Les appels des déterminations faites en vertu de la Loi de l'impôt sur le revenu à l'égard des années d'imposition 2000 et 2001 sont accueillis et les déterminations sont déférées au ministre du Revenu national pour nouvel examen et nouvelles cotisations, conformément aux motifs du jugement ci-joints.

Signé à Edmundston, Nouveau Brunswick, ce 5e jour de janvier 2004.

« François Angers »

Juge Angers


Référence : 2004CCI5

Date : 20040105

Dossier : 2003-2825(IT)I

ENTRE :

GÉRARD BELLAVANCE

appelant,

et

SA MAJESTÉ LA REINE,

intimée.

MOTIFS DU JUGEMENT

Le juge François Angers

[1]      Il s'agit d'appels de déterminations faites par le ministre du Revenu national (ministre).
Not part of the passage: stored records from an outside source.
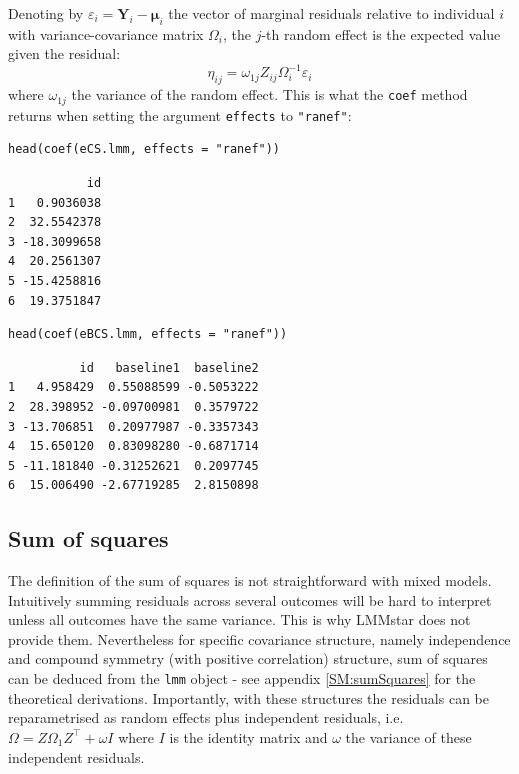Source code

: \documentclass[12pt]{article}
\newcommand\Warning[1][3ex]{%
\renewcommand\stacktype{L}%
\scaleto{\stackon[1.3pt]{\color{red}$\triangle$}{\tiny\bfseries !}}{#1}%
\xspace
}
\newcommand\trans[1]{{#1}^\intercal}%
\newcommand{\VY}{\boldsymbol{Y}}
\begin{document}
Denoting by \(\varepsilon_i=\VY_i-\boldsymbol{\mu}_i\) the vector of
marginal residuals relative to individual \(i\) with
variance-covariance matrix \(\Omega_i\), the \(j\)-th random effect is
the expected value given the residual:
\[ \eta_{ij} = \omega_{1j} Z_{ij} \Omega_i^{-1}\varepsilon_i \]
where \(\omega_{1j}\) the variance of the random effect. This is what
the \texttt{coef} method returns when setting the argument \texttt{effects} to
\texttt{"ranef"}:

\bigskip

\begin{minipage}{0.45\linewidth}
\lstset{language=r,label= ,caption= ,captionpos=b,numbers=none}
\begin{lstlisting}
head(coef(eCS.lmm, effects = "ranef"))
\end{lstlisting}

\begin{verbatim}
           id
1   0.9036038
2  32.5542378
3 -18.3099658
4  20.2561307
5 -15.4258816
6  19.3751847
\end{verbatim}

\end{minipage}
\begin{minipage}{0.5\linewidth}
\lstset{language=r,label= ,caption= ,captionpos=b,numbers=none}
\begin{lstlisting}
head(coef(eBCS.lmm, effects = "ranef"))
\end{lstlisting}

\begin{verbatim}
          id   baseline1  baseline2
1   4.958429  0.55088599 -0.5053222
2  28.398952 -0.09700981  0.3579722
3 -13.706851  0.20977987 -0.3357343
4  15.650120  0.83098280 -0.6871714
5 -11.181840 -0.31252621  0.2097745
6  15.006490 -2.67719285  2.8150898
\end{verbatim}


\end{minipage}

\clearpage

\subsection{Sum of squares}
\label{sec:orgc57db21}

\Warning The definition of the sum of squares is not straightforward with mixed
models. Intuitively summing residuals across several outcomes will be
hard to interpret unless all outcomes have the same variance. This is
why LMMstar does not provide them. Nevertheless for specific
covariance structure, namely independence and compound symmetry (with
positive correlation) structure, sum of squares can be deduced from
the \texttt{lmm} object - see appendix \ref{SM:sumSquares} for the theoretical
derivations. Importantly, with these structures the residuals can be
reparametrised as random effects plus independent residuals,
i.e. \(\Omega = Z \Omega_1 \trans{Z} + \omega I\) where \(I\) is the
identity matrix and \(\omega\) the variance of these independent
residuals.
\end{document}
Le ministre a déterminé que l'appelant avait reçu au titre du crédit pour la taxe sur les produits et services (CTPS) un paiement en trop de 262,30 $ pour l'année d'imposition 2000 et de 162,50 $ pour l'année d'imposition 2001, puisqu'il a cessé d'être conjoint à partir du mois de décembre 2002. Le ministre a donc calculé les versements pour refléter cette situation.
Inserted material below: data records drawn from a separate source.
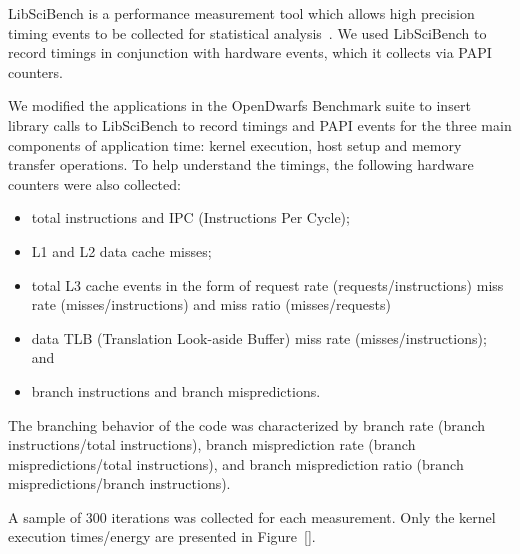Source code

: \documentclass[../document.tex]{subfiles}
\begin{document}
\label{ssec:time}

LibSciBench is a performance measurement tool which allows high precision timing events to be collected for statistical analysis~\cite{hoefler2015scientific}.
We used LibSciBench to record timings in conjunction with hardware events, which it collects via PAPI~\cite{mucci1999papi} counters.

We modified the applications in the OpenDwarfs Benchmark suite to insert library calls to LibSciBench to record timings and PAPI events for the three main components of application time: kernel execution, host setup and memory transfer operations. 
To help understand the timings, the following hardware counters were also collected:
\begin{itemize}
	\item total instructions and IPC (Instructions Per Cycle);
	\item L1 and L2 data cache misses;
	\item total L3 cache events in the form of request rate (requests/instructions) miss rate (misses/instructions) and miss ratio (misses/requests)
	\item data TLB (Translation Look-aside Buffer) miss rate (misses/instructions); and
	\item branch instructions and branch mispredictions.
\end{itemize}
The branching behavior of the code was characterized by branch rate (branch instructions/total instructions), branch misprediction rate (branch mispredictions/total instructions), and
branch misprediction ratio (branch mispredictions/branch instructions).

A sample of 300 iterations was collected for each measurement.
Only the kernel execution times/energy are presented in Figure~\ref{}. 
\end{document}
[2]      Il s'agit donc de déterminer si, pendant la période du 31 décembre 2000 au 30 novembre 2002, l'appelant et madame Lucille Gendron étaient effectivement des conjoints au sens de la Loi de l'impôt sur le revenu (la « Loi » ).

[3]      L'appelant s'est vu accorder pour les années de base 2000 et 2001 des montants au titre du CTPS. Une vérification du dossier a toutefois abouti, le 24 janvier 2003, à un nouvel avis de détermination pour les deux années de base. Ce rajustement a fait en sorte que l'appelant devait rembourser les crédits accordés pour les deux années en cause. Un nouvel avis de détermination en date du 25 juillet 2003 lui accordait les paiements de CTPS de janvier et avril 2003 attribuables à l'année de base 2001, réduisant ainsi le remboursement qu'il avait à faire pour 2001.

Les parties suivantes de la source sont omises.